DVD Reviews
Historically, British TV has had a dislike/hate relationship with its movie adaptations: for every bad adaptation, there has been a worse one. The good news is that while The Inbetweeners Movie fails to improve on the slight but noticeable dip in form that was the third series, it's still cracking fun when it wants to be.
When he's unceremoniously dumped by girlfriend Carly (Emily Head), Simon (Thomas) is given a pick-me-up when Jay (Buckley) suggests a holiday in the sun. So they, along with friends (Ooh friend. Holiday friend.) Will (Bird) and Neil (Harrison), take off for Crete on the cheap, but disaster strikes: the hotel is a dive, they run out of cash and Carly is here too. Things look up when four girls take a shine to everyone's favourite teenage foursome, who admit they look like a crap boys band...

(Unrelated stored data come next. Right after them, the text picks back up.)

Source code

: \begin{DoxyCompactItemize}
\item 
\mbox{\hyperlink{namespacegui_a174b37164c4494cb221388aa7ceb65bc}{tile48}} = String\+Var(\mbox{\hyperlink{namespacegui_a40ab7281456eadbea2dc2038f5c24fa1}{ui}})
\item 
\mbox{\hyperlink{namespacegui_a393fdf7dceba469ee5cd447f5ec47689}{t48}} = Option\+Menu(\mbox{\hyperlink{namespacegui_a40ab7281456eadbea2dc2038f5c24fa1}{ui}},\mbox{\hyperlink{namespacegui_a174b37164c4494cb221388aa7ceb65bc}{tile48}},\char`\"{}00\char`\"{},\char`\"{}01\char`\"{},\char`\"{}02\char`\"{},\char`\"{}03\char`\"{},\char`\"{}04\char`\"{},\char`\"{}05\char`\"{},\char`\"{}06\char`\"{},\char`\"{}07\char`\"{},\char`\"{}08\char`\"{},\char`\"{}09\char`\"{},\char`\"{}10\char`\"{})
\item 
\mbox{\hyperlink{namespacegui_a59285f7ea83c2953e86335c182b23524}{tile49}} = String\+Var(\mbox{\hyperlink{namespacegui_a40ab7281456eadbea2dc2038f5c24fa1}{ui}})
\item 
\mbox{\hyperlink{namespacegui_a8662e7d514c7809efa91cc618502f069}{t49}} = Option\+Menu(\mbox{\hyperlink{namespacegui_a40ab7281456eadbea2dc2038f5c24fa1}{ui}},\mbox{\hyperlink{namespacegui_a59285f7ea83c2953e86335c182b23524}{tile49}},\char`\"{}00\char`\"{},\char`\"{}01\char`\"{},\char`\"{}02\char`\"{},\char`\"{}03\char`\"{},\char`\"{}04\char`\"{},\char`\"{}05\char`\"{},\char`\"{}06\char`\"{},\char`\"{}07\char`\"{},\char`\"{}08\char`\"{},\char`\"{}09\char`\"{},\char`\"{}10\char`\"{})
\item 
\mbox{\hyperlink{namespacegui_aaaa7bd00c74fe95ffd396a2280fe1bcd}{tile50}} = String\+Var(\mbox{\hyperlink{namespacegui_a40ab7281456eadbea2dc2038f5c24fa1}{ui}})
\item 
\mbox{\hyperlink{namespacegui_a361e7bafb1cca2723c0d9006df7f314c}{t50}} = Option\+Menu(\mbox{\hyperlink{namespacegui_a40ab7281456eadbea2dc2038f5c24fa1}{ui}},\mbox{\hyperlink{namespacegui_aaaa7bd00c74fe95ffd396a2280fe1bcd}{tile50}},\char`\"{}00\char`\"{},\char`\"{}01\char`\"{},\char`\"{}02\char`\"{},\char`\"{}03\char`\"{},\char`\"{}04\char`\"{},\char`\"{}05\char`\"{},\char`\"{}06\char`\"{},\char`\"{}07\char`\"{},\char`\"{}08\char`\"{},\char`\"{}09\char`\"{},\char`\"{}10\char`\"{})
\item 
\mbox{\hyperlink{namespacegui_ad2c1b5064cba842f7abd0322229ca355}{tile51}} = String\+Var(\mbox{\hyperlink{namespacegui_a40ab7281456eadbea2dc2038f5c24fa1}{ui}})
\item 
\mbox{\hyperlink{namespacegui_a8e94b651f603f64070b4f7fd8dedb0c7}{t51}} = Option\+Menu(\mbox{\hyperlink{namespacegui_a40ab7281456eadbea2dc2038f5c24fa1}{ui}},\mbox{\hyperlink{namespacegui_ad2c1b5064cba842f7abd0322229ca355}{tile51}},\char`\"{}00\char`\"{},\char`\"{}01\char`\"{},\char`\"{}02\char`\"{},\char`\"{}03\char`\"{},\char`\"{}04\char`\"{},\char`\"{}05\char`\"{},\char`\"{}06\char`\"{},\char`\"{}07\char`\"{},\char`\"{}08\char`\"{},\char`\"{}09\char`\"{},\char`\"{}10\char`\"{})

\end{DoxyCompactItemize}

The Inbetweeners Movie taps into that first holiday sans parents. The long bus ride from the airport to the crap hotel. The towel/pool lounger situation. The naivety that the pretty girl in the street handing out flyers actually fancies you. Drinking too much the first night. Second night too. Bad dancing. Worse chat up lines. It's all here. Missing some of the elements that made the series work - the absence of the narky principal and the boys' parents was unavoidable - this outing finds itself stretched for material at times. But every time it descends into a lull, it's not long before something outlandish happens and it finds its groove again
In the pantheon of teen movies, with their crude musings on the opposite sex, The Inbetweeners is more American Pie than Breakfast Club, but to say that it's only about the gross out humour is to ignore the sweetness that bubbles up occasionally. In between the disgusting jokes (free from TV's constraints, writers Morris and Beesley let loose occasionally) and moments that make you cringe, its massive heart is always there. Brilliant.
Although it should satisfy fans while welcoming any would-be newcomers into the fold, the problem is it's all a bit obvious. Reading this you'll could probably guess half the jokes already. But, as Jay would point out, that would make us critic w**kers.